The drive shaft 52 further includes a drive disk 55 that extends in
a radially outward direction from the axis of rotation of the drive
shaft 52 and is positioned on the drive shaft 52 near the free end
54. The drive assembly 50 further includes a support pin 56 that is
positioned opposite the drive shaft 52. A non-driven end of the
hollow cylindrical core is rotatably mounted on and vertically
supported by the support pin 56, which may or may not be keyed.
[0055] The clutch assembly 60 engages to transmit the rotational
energy from the drive shaft 52 and disengages when the torque on
the drive shaft 52 at the clutch assembly 60 exceeds a particular
amount. As shown in FIGS. 4A and 4B, the clutch assembly 60
includes the drive disk 55, a support disk 61, and a first, second,
and third intermediate frictional disks 201, 202, 203, which are
shown in FIG. 5. The drive disk 55 is integrally attached to the
drive shaft 52 and extends in a radially outward direction from the
drive shaft 52. The support disk 61 is separate from the drive
shaft 52 and includes a central aperture 63 for receiving the end
54 of the drive shaft 52 and a mounting surface 64 for mounting
adjacent to the drive disk 55. Between the support disk 61 and the
drive disk 55 are the intermediate frictional disks 201, 202, 203
that have frictional material on both sides and frictionally engage
each other to couple the support disk 61 to the drive disk 55 with
a designed "torque versus rotational" slip behavior.

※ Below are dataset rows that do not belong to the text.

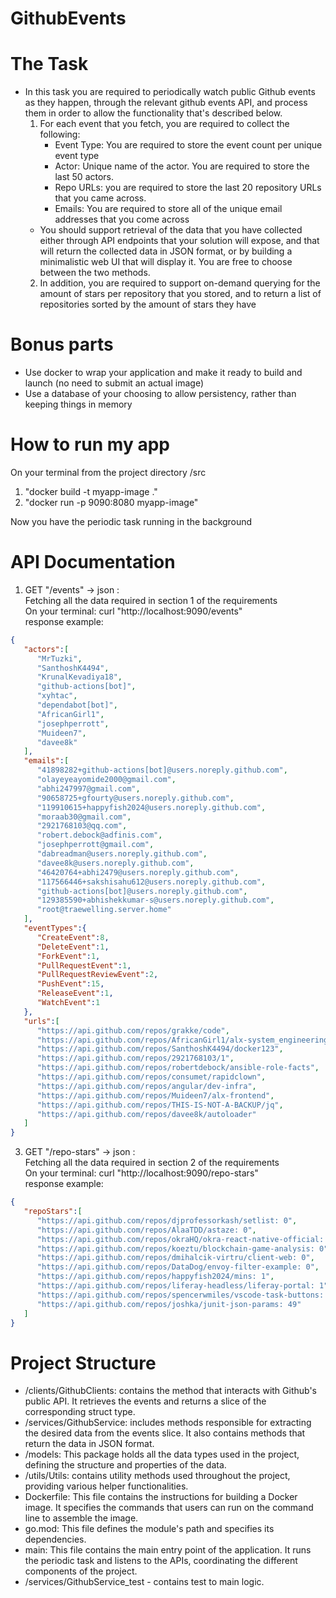 # GithubEvents

# The Task
- In this task you are required to periodically watch public Github events as they happen, through the relevant github events API, and process them in order to allow the functionality that's described below.
  1. For each event that you fetch, you are required to collect the following:
      - Event Type: You are required to store the event count per unique event type
      - Actor: Unique name of the actor. You are required to store the last 50 actors.
      - Repo URLs: you are required to store the last 20 repository URLs that you came across. 
      - Emails: You are required to store all of the unique email addresses that you come across
  - You should support retrieval of the data that you have collected either through API endpoints that your solution will expose, and that will return the collected data in JSON format, or by building a minimalistic web UI that will display it. You are free to choose between the two methods. <br />
  2. In addition, you are required to support on-demand querying for the amount of stars per repository that you stored, and to return a list of repositories sorted by the amount of stars they have

# Bonus parts
- Use docker to wrap your application and make it ready to build and launch (no need to submit an actual image)
- Use a database of your choosing to allow persistency, rather than keeping things in memory

# How to run my app
On your terminal from the project directory /src <br />
1. "docker build -t myapp-image ."
2. "docker run -p 9090:8080 myapp-image" <br />

Now you have the periodic task running in the background

# API Documentation
1. GET "/events" -> json : <br />
Fetching all the data required in section 1 of the requirements <br />
On your terminal:  curl "http://localhost:9090/events" <br />
response example:
```json
{
   "actors":[
      "MrTuzki",
      "SanthoshK4494",
      "KrunalKevadiya18",
      "github-actions[bot]",
      "xyhtac",
      "dependabot[bot]",
      "AfricanGirl1",
      "josephperrott",
      "Muideen7",
      "davee8k"
   ],
   "emails":[
      "41898282+github-actions[bot]@users.noreply.github.com",
      "olayeyeayomide2000@gmail.com",
      "abhi247997@gmail.com",
      "90658725+gfourty@users.noreply.github.com",
      "119910615+happyfish2024@users.noreply.github.com",
      "moraab30@gmail.com",
      "2921768103@qq.com",
      "robert.debock@adfinis.com",
      "josephperrott@gmail.com",
      "dabreadman@users.noreply.github.com",
      "davee8k@users.noreply.github.com",
      "46420764+abhi2479@users.noreply.github.com",
      "117566446+sakshisahu612@users.noreply.github.com",
      "github-actions[bot]@users.noreply.github.com",
      "129385590+abhishekkumar-s@users.noreply.github.com",
      "root@traewelling.server.home"
   ],
   "eventTypes":{
      "CreateEvent":8,
      "DeleteEvent":1,
      "ForkEvent":1,
      "PullRequestEvent":1,
      "PullRequestReviewEvent":2,
      "PushEvent":15,
      "ReleaseEvent":1,
      "WatchEvent":1
   },
   "urls":[
      "https://api.github.com/repos/grakke/code",
      "https://api.github.com/repos/AfricanGirl1/alx-system_engineering-devops",
      "https://api.github.com/repos/SanthoshK4494/docker123",
      "https://api.github.com/repos/2921768103/1",
      "https://api.github.com/repos/robertdebock/ansible-role-facts",
      "https://api.github.com/repos/consumet/rapidclown",
      "https://api.github.com/repos/angular/dev-infra",
      "https://api.github.com/repos/Muideen7/alx-frontend",
      "https://api.github.com/repos/THIS-IS-NOT-A-BACKUP/jq",
      "https://api.github.com/repos/davee8k/autoloader"
   ]
}
```
3. GET "/repo-stars" -> json : <br />
Fetching all the data required in section 2 of the requirements <br />
On your terminal: curl "http://localhost:9090/repo-stars" <br />
response example:
```json
{
   "repoStars":[
      "https://api.github.com/repos/djprofessorkash/setlist: 0",
      "https://api.github.com/repos/AlaaTDD/astaze: 0",
      "https://api.github.com/repos/okraHQ/okra-react-native-official: 0",
      "https://api.github.com/repos/koeztu/blockchain-game-analysis: 0",
      "https://api.github.com/repos/dmihalcik-virtru/client-web: 0",
      "https://api.github.com/repos/DataDog/envoy-filter-example: 0",
      "https://api.github.com/repos/happyfish2024/mins: 1",
      "https://api.github.com/repos/liferay-headless/liferay-portal: 1",
      "https://api.github.com/repos/spencerwmiles/vscode-task-buttons: 9",
      "https://api.github.com/repos/joshka/junit-json-params: 49"
   ]
}
```

# Project Structure
- /clients/GithubClients: contains the method that interacts with Github's public API. It retrieves the events and returns a slice of the corresponding struct type.
- /services/GithubService: includes methods responsible for extracting the desired data from the events slice. It also contains methods that return the data in JSON format.
- /models: This package holds all the data types used in the project, defining the structure and properties of the data.
- /utils/Utils: contains utility methods used throughout the project, providing various helper functionalities.
- Dockerfile: This file contains the instructions for building a Docker image. It specifies the commands that users can run on the command line to assemble the image.
- go.mod: This file defines the module's path and specifies its dependencies.
- main: This file contains the main entry point of the application. It runs the periodic task and listens to the APIs, coordinating the different components of the project.
- /services/GithubService_test - contains test to main logic.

[0056] The first intermediate frictional disk 201 is coupled to the
drive disk 55, and the second intermediate frictional disk 202 is
coupled to the support disk 61. The third intermediate frictional
disk 203 is positioned between the first 201 and second
intermediate frictional disks 202 and frictionally engages the
first 201 and second intermediate frictional disks 202. In one
embodiment, the intermediate frictional disks 201, 202 are made of
cartridge brass, the support disk 61 is made of an unfilled
polycarbonate, and the drive disk 55 and drive shaft 52 are made of
injection molded nylon 6/6.
[0057] To couple the intermediate frictional disks 201, 202 to the
drive disk 55 and the support disk 61, the drive disk 55 and the
support disk 61 include one or more keys 210 that protrude axially
from the mating surfaces of each disk 55, 61 and extend lengthwise
in a radially outward direction from the center of each disk 55,
61, as shown in FIG. 5. The keys are positioned towards the center
of the drive disk 55 and the support disk 61. Each of the
intermediate frictional disks 201, 202 include a central aperture
215 which is adapted for receiving the end of the drive shaft 52,
and one or more notches 216 that extend in a radially outward
direction from the central aperture 215. The notches 216 receive
the keys 210 on the support disk 61 and drive disk 55, which
couples the drive disk 55 to the first intermediate frictional disk
201 and the support disk 61 to the second intermediate frictional
disk 202. The keys 210 and notches 216 are not limited to being
positioned in the center of the disks 201, 202, 55, and 61 and
could be positioned, for example, along the periphery of the disks
201, 202, 55, and 61.
[0058] When the torque on the drive shaft 52 at the clutch assembly
60 is below a particular amount, intermediate frictional disks 201,
202 engage the third intermediate frictional disk 203, and the
rotational energy of the drive shaft 52 is transferred to the
support disk 61. If the torque on the drive shaft 52 at the clutch
assembly 60 exceeds the particular amount, the intermediate
frictional disks 201, 202 disengage from the third intermediate
frictional disk 203, allowing the drive disk 55 to rotate
independently of the support disk 61.
[0059] The printer described above is for illustration purposes
only. It is envisioned that one of skill in the art would
understand that the present invention is suitable for use in a
variety of types of printers, such as thermal head printers,
portable printers, or thermal transfer printers, or even other
driven media or core driven devices, such as film rolls or paper
rolls.
[0060] Notch Finding Mechanism
[0061] A notch finding mechanism 100 of one embodiment of the
present invention couples a hollow cylindrical core carrying
printer media to the drive assembly of a printer. FIGS. 5 and 6
show the notch finding mechanism 100 according to one embodiment
that includes a notch finding spring 101 and the support disk 61
having a plurality of support posts 230. The notch finding spring
101 includes a plurality of arcuate-shaped fingers 102 formed of a
flexible sheet material and a base portion 104.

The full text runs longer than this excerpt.